Universal Registration Document 2025

Board of directors

The classification as an independent Director is reviewed annually by the Nominating Committee, which draws up a report. This report is then passed on to the Board, which reviews the position of each member of the Board. It verifies that its Directors have no significant business relationship either from a qualitative or quantitative perspective with Publicis Groupe.

At its meeting of November 26, 2025, the Board of Directors, after reviewing the Nominating Committee’s report, assessed the independence of each of the Directors as of December 31, 2025 with regard to the criteria of the Afep-Medef Code.

As of December 31, 2025, the Board of Directors comprised six independent members out of eleven (excluding Directors representing employees, in accordance with paragraph 10.3 of the Afep-Medef Code), i.e. a proportion of 55%(1).

The Board analyzed in detail compliance with the third criterion recommended by the Afep-Medef Code, relating to the absence of significant business relationships.

The Board concluded that there were no significant business relationships between Publicis and each of the Directors qualified as independent and the companies in which these Directors hold other offices or functions.

This classification is the result of an analysis based in particular on the annual statements sent by the Directors during the preparation of the Universal Registration Document. This analysis is supplemented by an individual examination according to the particular situation of the Directors concerned, based on a broad and multi-criteria approach taking into account the nature and duration of the business relationship maintained by each Director concerned or the companies in which these Directors hold offices with the Company.
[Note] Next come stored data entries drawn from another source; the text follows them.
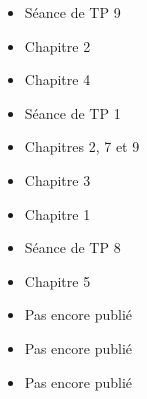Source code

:   \begin{itemize}
    \item Séance de TP 9
  \end{itemize}
  \begin{itemize}
    \item Chapitre 2
  \end{itemize}
  \begin{itemize}
    \item Chapitre 4
  \end{itemize}
  \begin{itemize}
    \item Séance de TP 1
  \end{itemize}
  \begin{itemize}
    \item Chapitres 2, 7 et 9
  \end{itemize}
  \begin{itemize}
    \item Chapitre 3
  \end{itemize}
  \begin{itemize}
    \item Chapitre 1
  \end{itemize}
  \begin{itemize}
    \item Séance de TP 8
  \end{itemize}
  \begin{itemize}
    \item Chapitre 5
  \end{itemize}
  \begin{itemize}
    \item Pas encore publié
  \end{itemize}
  \begin{itemize}
    \item Pas encore publié
  \end{itemize}
  \begin{itemize}
    \item Pas encore publié
  \end{itemize}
With regard to members holding a non-executive corporate office in Publicis Groupe client or service provider companies, the Board ruled on the situation of Mrs. Suzan LeVine, who is a member of the Advisory Committee of Syndio, a service provider to the Groupe providing a human resources tool, and Mrs. Marie-Josée Kravis, Director of LVMH Group, a Publicis client. It was considered that the independence criterion relating to the absence of significant business relationships was met for each of them due to the insignificant volume that this represents in terms of the Publicis Groupe’s revenue and the lack of decision-making power of the members concerned in the context of establishing or maintaining this business relationship, particularly due to the decentralized management of the subsidiaries’ commercial relationships.

In addition, the Committee examined the situation of Mrs. Marie-Josée Kravis, having passed her twelfth year in office on June 1, 2022, with regard to the sixth criterion of the Afep-Medef Code.

The Committee is fully aware that the purpose of this criterion is to determine whether the time spent causes the person concerned to lose his or her independence of judgment and critical spirit with regard to the Groupe’s management. However, the Committee considered that failure to comply with this criterion alone would not automatically result in the loss of independent status for any of its members, and that the position of each member should be assessed on a case-by-case basis, taking into account the particular circumstances of each member and the specificities of the Groupe.

In the case of Mrs. Marie-Josée Kravis, the Committee considered that the influence of the time spent was not likely to affect her independence. The analysis carried out by the Nominating Committee took into account her professional and personal situation as well as the exceptional context related to the change in governance structure implemented in May 2024.

Mrs. Marie-Josée Kravis is an American economist specializing in the analysis of public policy and strategic planning. The areas in which she works include philanthropy, art, culture and medicine, which do not interfere with her term of office within Publicis Groupe.

The Committee took care to debate and evaluate in concreto her ability to form her own opinion and to exercise her supervisory role vis-à-vis the Executive Management. She has demonstrated remarkable ethical standards and freedom of speech, which have been recognized by her peers.

The Board of Directors, on the recommendation of the Nominating Committee, retained the qualification of Mrs. Marie-Josée Kravis as an independent Director as of December 31, 2025 in order to support the transition in the specific context of implementing the new governance in 2024.

The Board considered that this temporary assessment should not be extended beyond the 2026 General Shareholders’ Meeting.

At the end of this transition period, the Board determined that the conditions were in place to return to full application of the Code criteria in order to preserve the balance of independence within the Board.

Mrs. Marie-Josée Kravis will be qualified as a non-independent Director as of May 27, 2026. A process aimed at strengthening the representation of independent Directors is currently underway.